Fasciano Danielle, Wei Shi, Li Rong, Siegal Gene P
Department of Pathology, University of Alabama at Birmingham, Birmingham, Alabama, 35249, United States.
Department of Pathology, University of Alabama at Birmingham, Birmingham, Alabama, 35249, United States.
Pathol Res Pract. 2018 Sep;214(9):1510-1513. doi: 10.1016/j.prp.2018.08.003. Epub 2018 Aug 7.

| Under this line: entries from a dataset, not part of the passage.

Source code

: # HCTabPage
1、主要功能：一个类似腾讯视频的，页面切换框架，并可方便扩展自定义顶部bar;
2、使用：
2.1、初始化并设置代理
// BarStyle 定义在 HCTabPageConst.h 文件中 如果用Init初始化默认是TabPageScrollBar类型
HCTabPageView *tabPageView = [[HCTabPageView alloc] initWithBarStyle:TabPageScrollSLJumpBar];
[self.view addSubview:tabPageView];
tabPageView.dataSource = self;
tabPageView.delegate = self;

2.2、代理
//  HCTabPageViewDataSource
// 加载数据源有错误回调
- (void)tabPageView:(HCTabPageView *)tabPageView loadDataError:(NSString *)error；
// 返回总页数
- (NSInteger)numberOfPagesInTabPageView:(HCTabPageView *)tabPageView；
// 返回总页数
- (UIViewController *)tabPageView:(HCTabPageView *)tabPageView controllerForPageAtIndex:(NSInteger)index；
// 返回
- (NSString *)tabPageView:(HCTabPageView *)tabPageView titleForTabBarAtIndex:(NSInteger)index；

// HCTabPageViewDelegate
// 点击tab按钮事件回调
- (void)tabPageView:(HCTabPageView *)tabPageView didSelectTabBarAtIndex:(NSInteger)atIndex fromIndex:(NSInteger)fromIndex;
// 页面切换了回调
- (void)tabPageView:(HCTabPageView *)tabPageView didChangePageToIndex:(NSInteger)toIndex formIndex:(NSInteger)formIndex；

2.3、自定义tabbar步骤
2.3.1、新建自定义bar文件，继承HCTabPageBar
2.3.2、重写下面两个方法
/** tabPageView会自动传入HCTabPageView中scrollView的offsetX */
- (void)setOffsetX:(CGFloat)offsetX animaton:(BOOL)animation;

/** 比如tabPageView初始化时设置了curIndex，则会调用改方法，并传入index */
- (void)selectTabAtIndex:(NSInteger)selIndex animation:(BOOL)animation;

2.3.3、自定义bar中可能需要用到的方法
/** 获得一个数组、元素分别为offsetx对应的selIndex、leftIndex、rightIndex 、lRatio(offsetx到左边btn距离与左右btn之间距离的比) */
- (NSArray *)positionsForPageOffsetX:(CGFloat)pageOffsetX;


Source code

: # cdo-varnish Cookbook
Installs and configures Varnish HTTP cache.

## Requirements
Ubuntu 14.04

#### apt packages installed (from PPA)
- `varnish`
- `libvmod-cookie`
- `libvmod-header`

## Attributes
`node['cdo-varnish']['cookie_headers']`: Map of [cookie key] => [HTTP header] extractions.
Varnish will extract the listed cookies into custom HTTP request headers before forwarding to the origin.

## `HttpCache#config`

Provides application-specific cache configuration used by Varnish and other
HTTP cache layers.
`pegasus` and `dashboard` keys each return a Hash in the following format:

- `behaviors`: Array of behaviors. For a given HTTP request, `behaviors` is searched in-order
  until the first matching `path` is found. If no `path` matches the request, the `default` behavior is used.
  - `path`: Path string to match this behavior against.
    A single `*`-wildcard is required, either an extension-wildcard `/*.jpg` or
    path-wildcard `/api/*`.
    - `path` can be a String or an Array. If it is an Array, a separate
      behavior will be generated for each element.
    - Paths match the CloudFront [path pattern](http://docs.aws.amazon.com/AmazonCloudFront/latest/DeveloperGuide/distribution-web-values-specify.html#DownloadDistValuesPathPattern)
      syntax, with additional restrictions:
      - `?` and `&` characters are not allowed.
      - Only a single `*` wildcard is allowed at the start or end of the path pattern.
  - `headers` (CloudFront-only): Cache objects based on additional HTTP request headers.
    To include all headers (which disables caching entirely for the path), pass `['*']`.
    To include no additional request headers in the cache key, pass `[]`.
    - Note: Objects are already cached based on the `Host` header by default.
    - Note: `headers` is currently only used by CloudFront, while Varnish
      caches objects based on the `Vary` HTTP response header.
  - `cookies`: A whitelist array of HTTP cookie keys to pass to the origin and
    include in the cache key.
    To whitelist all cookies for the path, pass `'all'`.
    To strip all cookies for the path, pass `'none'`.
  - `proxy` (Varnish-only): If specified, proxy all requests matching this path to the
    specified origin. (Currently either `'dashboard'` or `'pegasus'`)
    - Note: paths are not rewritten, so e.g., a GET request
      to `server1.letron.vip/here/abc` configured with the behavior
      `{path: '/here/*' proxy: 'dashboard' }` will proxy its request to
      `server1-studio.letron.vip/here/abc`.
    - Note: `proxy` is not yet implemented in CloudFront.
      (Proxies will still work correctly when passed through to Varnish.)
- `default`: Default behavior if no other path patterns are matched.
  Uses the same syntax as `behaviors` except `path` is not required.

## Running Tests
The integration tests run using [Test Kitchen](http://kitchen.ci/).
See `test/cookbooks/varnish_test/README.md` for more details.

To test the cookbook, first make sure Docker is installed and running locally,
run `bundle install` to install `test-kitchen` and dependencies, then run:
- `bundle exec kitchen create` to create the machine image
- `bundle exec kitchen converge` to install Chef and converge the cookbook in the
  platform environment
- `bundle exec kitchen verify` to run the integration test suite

Cardio-facio-cutaneous syndrome (CFCS) is a rare genetic disorder characterized by craniofacial deformities and heterogeneous cardiac and cutaneous manifestations. The condition is caused by de novo activating mutations in one of four genes encoding proteins involved in the RAS-MAPK signaling pathway; specifically BRAF, MEK1, MEK2, or KRAS. Variable malignancies have been reported in patients with CFCS. Herein we report a chondroblastoma-like lesion of the skull in a 20-year-old man with a clinical diagnosis of CFCS and a long-standing history of medically intractable epilepsy. Patients with CFCS have previously been noted to have poorly-defined giant cell lesions and this may be one such example.
心脏-颜面-皮肤综合征(CFCS)是一种罕见的遗传性疾病,其特征为颅面畸形以及心脏和皮肤表现各异。该病症由参与RAS-MAPK信号通路的四种蛋白质编码基因之一的新发激活突变引起;具体为BRAF、MEK1、MEK2或KRAS。据报道,CFCS患者会出现多种恶性肿瘤。在此,我们报告一名20岁男性颅骨的软骨母细胞瘤样病变,其临床诊断为CFCS,并有长期药物难治性癫痫病史。此前已注意到CFCS患者存在边界不清的巨细胞病变,这可能就是其中一例。